**ENTRIES SHOWN:**
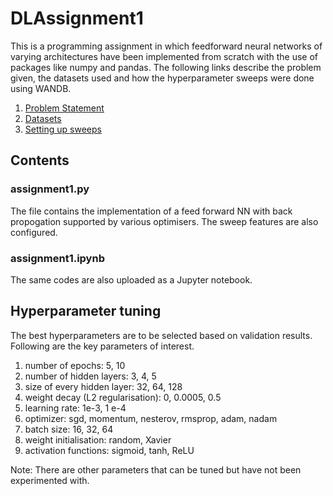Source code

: # DLAssignment1
This is a programming assignment in which feedforward neural networks of varying architectures have been implemented from scratch with the use of packages like numpy and pandas. The following links describe the problem given, the datasets used and how the hyperparameter sweeps were done using WANDB.

1) [Problem Statement](https://wandb.ai/miteshk/assignments/reports/Assignment-1--VmlldzozNjk4NDE?accessToken=r7ndsh8lf4wlxyjln7phvvfb8ftvc0n4lyn4tiowdg06hhzpzfzki4jrm28wqh44)
2) [Datasets](https://github.com/zalandoresearch/fashion-mnist)
3) [Setting up sweeps](https://wandb.ai/site/articles/introduction-hyperparameter-sweeps)

## Contents

### assignment1.py 

The file contains the implementation of a feed forward NN with back propogation supported by various optimisers. The sweep features are also configured. 

### assignment1.ipynb

The same codes are also uploaded as a Jupyter notebook.

## Hyperparameter tuning

The best hyperparameters are to be selected based on validation results. Following are the key parameters of interest. 

1) number of epochs: 5, 10
2) number of hidden layers: 3, 4, 5
3) size of every hidden layer: 32, 64, 128
4) weight decay (L2 regularisation): 0, 0.0005, 0.5
5) learning rate: 1e-3, 1 e-4
6) optimizer: sgd, momentum, nesterov, rmsprop, adam, nadam
7) batch size: 16, 32, 64
8) weight initialisation: random, Xavier
9) activation functions: sigmoid, tanh, ReLU

Note: There are other parameters that can be tuned but have not been experimented with.


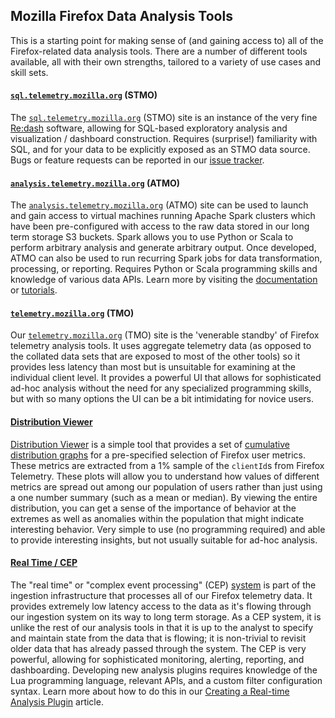 Mozilla Firefox Data Analysis Tools
-----------------------------------

This is a starting point for making sense of (and gaining access to) all of the
Firefox-related data analysis tools. There are a number of different tools
available, all with their own strengths, tailored to a variety of use cases and
skill sets.

#### [`sql.telemetry.mozilla.org`](stmo.md) (STMO)

The [`sql.telemetry.mozilla.org`](https://sql.telemetry.mozilla.org) (STMO) site
is an instance of the very fine [Re:dash](https://redash.io/) software, allowing
for SQL-based exploratory analysis and visualization / dashboard
construction. Requires (surprise!) familiarity with SQL, and for your data to
be explicitly exposed as an STMO data source. Bugs or feature requests can be
reported in our [issue tracker](https://github.com/mozilla/redash/issues).

#### [`analysis.telemetry.mozilla.org`](spark.md) (ATMO)

The
[`analysis.telemetry.mozilla.org`](https://https://analysis.telemetry.mozilla.org)
(ATMO) site can be used to launch and gain access to virtual machines running
Apache Spark clusters which have been pre-configured with access to the raw data
stored in our long term storage S3 buckets. Spark allows you to use
Python or Scala to perform arbitrary analysis and generate arbitrary
output. Once developed, ATMO can also be used to run recurring Spark jobs
for data transformation, processing, or reporting. Requires Python or Scala
programming skills and knowledge of various data APIs. Learn more by visiting
the [documentation](https://wiki.mozilla.org/Telemetry) or
[tutorials](spark.md).

#### [`telemetry.mozilla.org`](analysis_intro.md) (TMO)

Our [`telemetry.mozilla.org`](https://telemetry.mozilla.org) (TMO) site is the
'venerable standby' of Firefox telemetry analysis tools. It uses aggregate
telemetry data (as opposed to the collated data sets that are exposed to most
of the other tools) so it provides less latency than most but is unsuitable for
examining at the individual client level. It provides a powerful UI that allows
for sophisticated ad-hoc analysis without the need for any specialized
programming skills, but with so many options the UI can be a bit intimidating
for novice users.

#### [Distribution Viewer](distribution_viewer.md)

[Distribution Viewer](https://gauss.telemetry.mozilla.org) is a simple tool
that provides a set of [cumulative distribution
graphs](http://math.stackexchange.com/questions/52400/what-is-cdf-cumulative-distribution-function)
for a pre-specified selection of Firefox user metrics. These metrics are
extracted from a 1% sample of the `clientId`s from Firefox Telemetry. These plots
will allow you to understand how values of different metrics are spread out
among our population of users rather than just using a one number summary (such
as a mean or median). By viewing the entire distribution, you can get a sense
of the importance of behavior at the extremes as well as anomalies within the
population that might indicate interesting behavior. Very simple to use (no
programming required) and able to provide interesting insights, but not usually
suitable for ad-hoc analysis.

#### [Real Time / CEP](../cookbooks/realtime_analysis_plugin.md)

The "real time" or "complex event processing" (CEP)
[system](https://pipeline-cep.prod.mozaws.net/) is part of the ingestion
infrastructure that processes all of our Firefox telemetry data. It provides
extremely low latency access to the data as it's flowing through our ingestion
system on its way to long term storage. As a CEP system, it is unlike the rest
of our analysis tools in that it is up to the analyst to specify and maintain
state from the data that is flowing; it is non-trivial to revisit older data
that has already passed through the system. The CEP is very powerful, allowing
for sophisticated monitoring, alerting, reporting, and dashboarding. Developing
new analysis plugins requires knowledge of the Lua programming language,
relevant APIs, and a custom filter configuration syntax. Learn more about how
to do this in our [Creating a Real-time Analysis
Plugin](../cookbooks/realtime_analysis_plugin.md) article.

**TASK TO COMPLETE:** When you write out the material again, keep every word exact and omit the pictures.

**OUTPUT FOR THIS EXERCISE:**
Source code

: # DLAssignment1
This is a programming assignment in which feedforward neural networks of varying architectures have been implemented from scratch with the use of packages like numpy and pandas. The following links describe the problem given, the datasets used and how the hyperparameter sweeps were done using WANDB.

1) [Problem Statement](https://wandb.ai/miteshk/assignments/reports/Assignment-1--VmlldzozNjk4NDE?accessToken=r7ndsh8lf4wlxyjln7phvvfb8ftvc0n4lyn4tiowdg06hhzpzfzki4jrm28wqh44)
2) [Datasets](https://github.com/zalandoresearch/fashion-mnist)
3) [Setting up sweeps](https://wandb.ai/site/articles/introduction-hyperparameter-sweeps)

## Contents

### assignment1.py 

The file contains the implementation of a feed forward NN with back propogation supported by various optimisers. The sweep features are also configured. 

### assignment1.ipynb

The same codes are also uploaded as a Jupyter notebook.

## Hyperparameter tuning

The best hyperparameters are to be selected based on validation results. Following are the key parameters of interest. 

1) number of epochs: 5, 10
2) number of hidden layers: 3, 4, 5
3) size of every hidden layer: 32, 64, 128
4) weight decay (L2 regularisation): 0, 0.0005, 0.5
5) learning rate: 1e-3, 1 e-4
6) optimizer: sgd, momentum, nesterov, rmsprop, adam, nadam
7) batch size: 16, 32, 64
8) weight initialisation: random, Xavier
9) activation functions: sigmoid, tanh, ReLU

Note: There are other parameters that can be tuned but have not been experimented with.


 Mozilla Firefox Data Analysis Tools
-----------------------------------

This is a starting point for making sense of (and gaining access to) all of the
Firefox-related data analysis tools. There are a number of different tools
available, all with their own strengths, tailored to a variety of use cases and
skill sets.

#### [`sql.telemetry.mozilla.org`](stmo.md) (STMO)

The [`sql.telemetry.mozilla.org`](https://sql.telemetry.mozilla.org) (STMO) site
is an instance of the very fine [Re:dash](https://redash.io/) software, allowing
for SQL-based exploratory analysis and visualization / dashboard
construction. Requires (surprise!) familiarity with SQL, and for your data to
be explicitly exposed as an STMO data source. Bugs or feature requests can be
reported in our [issue tracker](https://github.com/mozilla/redash/issues).

#### [`analysis.telemetry.mozilla.org`](spark.md) (ATMO)

The
[`analysis.telemetry.mozilla.org`](https://https://analysis.telemetry.mozilla.org)
(ATMO) site can be used to launch and gain access to virtual machines running
Apache Spark clusters which have been pre-configured with access to the raw data
stored in our long term storage S3 buckets. Spark allows you to use
Python or Scala to perform arbitrary analysis and generate arbitrary
output. Once developed, ATMO can also be used to run recurring Spark jobs
for data transformation, processing, or reporting. Requires Python or Scala
programming skills and knowledge of various data APIs. Learn more by visiting
the [documentation](https://wiki.mozilla.org/Telemetry) or
[tutorials](spark.md).

#### [`telemetry.mozilla.org`](analysis_intro.md) (TMO)

Our [`telemetry.mozilla.org`](https://telemetry.mozilla.org) (TMO) site is the
'venerable standby' of Firefox telemetry analysis tools. It uses aggregate
telemetry data (as opposed to the collated data sets that are exposed to most
of the other tools) so it provides less latency than most but is unsuitable for
examining at the individual client level. It provides a powerful UI that allows
for sophisticated ad-hoc analysis without the need for any specialized
programming skills, but with so many options the UI can be a bit intimidating
for novice users.

#### [Distribution Viewer](distribution_viewer.md)

[Distribution Viewer](https://gauss.telemetry.mozilla.org) is a simple tool
that provides a set of [cumulative distribution
graphs](http://math.stackexchange.com/questions/52400/what-is-cdf-cumulative-distribution-function)
for a pre-specified selection of Firefox user metrics. These metrics are
extracted from a 1% sample of the `clientId`s from Firefox Telemetry. These plots
will allow you to understand how values of different metrics are spread out
among our population of users rather than just using a one number summary (such
as a mean or median). By viewing the entire distribution, you can get a sense
of the importance of behavior at the extremes as well as anomalies within the
population that might indicate interesting behavior. Very simple to use (no
programming required) and able to provide interesting insights, but not usually
suitable for ad-hoc analysis.

#### [Real Time / CEP](../cookbooks/realtime_analysis_plugin.md)

The "real time" or "complex event processing" (CEP)
[system](https://pipeline-cep.prod.mozaws.net/) is part of the ingestion
infrastructure that processes all of our Firefox telemetry data. It provides
extremely low latency access to the data as it's flowing through our ingestion
system on its way to long term storage. As a CEP system, it is unlike the rest
of our analysis tools in that it is up to the analyst to specify and maintain
state from the data that is flowing; it is non-trivial to revisit older data
that has already passed through the system. The CEP is very powerful, allowing
for sophisticated monitoring, alerting, reporting, and dashboarding. Developing
new analysis plugins requires knowledge of the Lua programming language,
relevant APIs, and a custom filter configuration syntax. Learn more about how
to do this in our [Creating a Real-time Analysis
Plugin](../cookbooks/realtime_analysis_plugin.md) article.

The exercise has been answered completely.